By Dulo Nyaoro

As I am writing this piece, 201 people have tested positive for COVID-19 in Kenya. Nine have died while 25 have fully recovered. While it is too early to confidently conclude that it is the strict measures that the Kenya government has instituted that has suppressed the spread of Coronavirus, the numbers remain low and manageable. When the first case was reported on 14th March 2020, the government quickly closed all schools, colleges and universities which together host about 15 million students and staff, this almost a third of Kenya’s total population of 47 million. Medical advice such as washing hands, using sanitizers, social distancing and wearing masks became a daily routine amplified by almost every media house and on social media. A week later the government banned public gatherings of more than ten people, imposed a dawn-dusk curfew and moved to limit public travel. The final move was to ban movement into and out of Nairobi, Mombasa, Kilifi and Kwale counties which together have the highest number of cases reported.

In the midst of all these, the Kenya government has acknowledged that the disease will affect groups and individuals differently depending on their vulnerability. The government has mapped out vulnerable groups who will need immediate assistance including the urban poor, the elderly and people with existing chronic conditions.

However, since the daily briefings started on the 16th March 2020, no government official has mentioned or acknowledged the existence of almost one million refugees in Kenya, whether in the refugee camps or in urban centres. Yet the control measures put in place will probably affect them more than others. Several arguments can be made to verify this position.

First, refugee protection and humanitarian assistance in the entire East and Horn of Africa is coordinated largely from Nairobi. Stopping all movement into and out of Nairobi cuts off a crucial link between Nairobi and the refugee camps in Kenya and also activities in Somalia and  South Sudan. Personnel in the UN related organizations, civil society groups and NGOs who work with refugees and asylum seekers are unlikely to move and reach their clients. While the movement of essential services such as food items and medical supplies remain open, the coordination becomes a nightmare when the concerned personnel cannot move. When I enquired from a government official, I was informed that food rations in the camp was to be increased as well as medical supplies, however a refugee contact denied receiving increased rations.

Second, refugees in camps in Kenya have to endure restricted movement most of the time. Further restrictions only worsen their situation. Refugees who had travelled to Nairobi cannot go back to the camps and those in the camps who planned to travel to Nairobi cannot.
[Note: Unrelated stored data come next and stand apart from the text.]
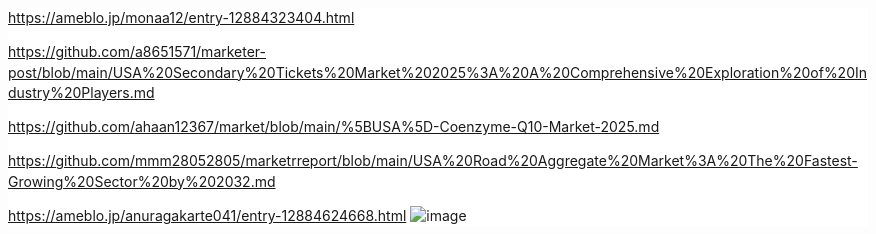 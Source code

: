 <a href=https://ameblo.jp/monaa12/entry-12884323404.html>https://ameblo.jp/monaa12/entry-12884323404.html</a>

<a href=https://github.com/a8651571/marketer-post/blob/main/USA%20Secondary%20Tickets%20Market%202025%3A%20A%20Comprehensive%20Exploration%20of%20Industry%20Players.md>https://github.com/a8651571/marketer-post/blob/main/USA%20Secondary%20Tickets%20Market%202025%3A%20A%20Comprehensive%20Exploration%20of%20Industry%20Players.md</a>

<a href=https://github.com/ahaan12367/market/blob/main/%5BUSA%5D-Coenzyme-Q10-Market-2025.md>https://github.com/ahaan12367/market/blob/main/%5BUSA%5D-Coenzyme-Q10-Market-2025.md</a>

<a href=https://github.com/mmm28052805/marketrreport/blob/main/USA%20Road%20Aggregate%20Market%3A%20The%20Fastest-Growing%20Sector%20by%202032.md>https://github.com/mmm28052805/marketrreport/blob/main/USA%20Road%20Aggregate%20Market%3A%20The%20Fastest-Growing%20Sector%20by%202032.md</a>

<a href=https://ameblo.jp/anuragakarte041/entry-12884624668.html>https://ameblo.jp/anuragakarte041/entry-12884624668.html</a>
![image](https://github.com/user-attachments/assets/8e331e96-5d22-49c0-b527-baf04107658b)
Often such travels are either for medical conditions, processing documents, security reasons or conducting interviews for resettlement. Refugees also travel to access remittances, a critical survival mechanism, in nearby towns. Since refugees have to supplement what they are given by purchasing food items from nearby towns, they are unable to do so now.

Third, urban refugees often live in precarious settings and constitute a large number of the urban poor. Yet some of them do not have proper identification documents that may help them access assistance from the government. Some prefer to remain anonymous. Many of them are in the informal economy living from hand to mouth. Some of the markets are closed, many informal businesses have been shut and government officials are paying particular attention to the informal settlements in Nairobi and other urban areas curtailing most of activities considered non-essential. Refugees, asylum seekers and undocumented migrants therefore face grim choices due to the outbreak of Coronavirus. Due to these difficulties a refugee committed suicide near the UNHCR compound in Nairobi on 13th April 2020.

However not all is doom and gloom. Some organizations and governments are offering support. For example, the government of South Sudan has offered to support their nationals who are students in universities and tertiary colleges by giving an allowance of USD 250 to pay for accommodation and subsistence during this period of lockdown. Kenya Red Cross is also reaching out to some of these vulnerable urban refugees. Yet, the Kenya government must appreciate the fundamental lesson that COVID 19 has spread across the globe; a threat to humanity anywhere is a threat to humanity everywhere regardless of nationality, social status, religious conviction or gender.

Dulo Nyaoro is the Director of the Peace and Reconciliation Institute at Moi University in Eldoret, Kenya and the lead of the LERRN Kenya Geographic Working Group.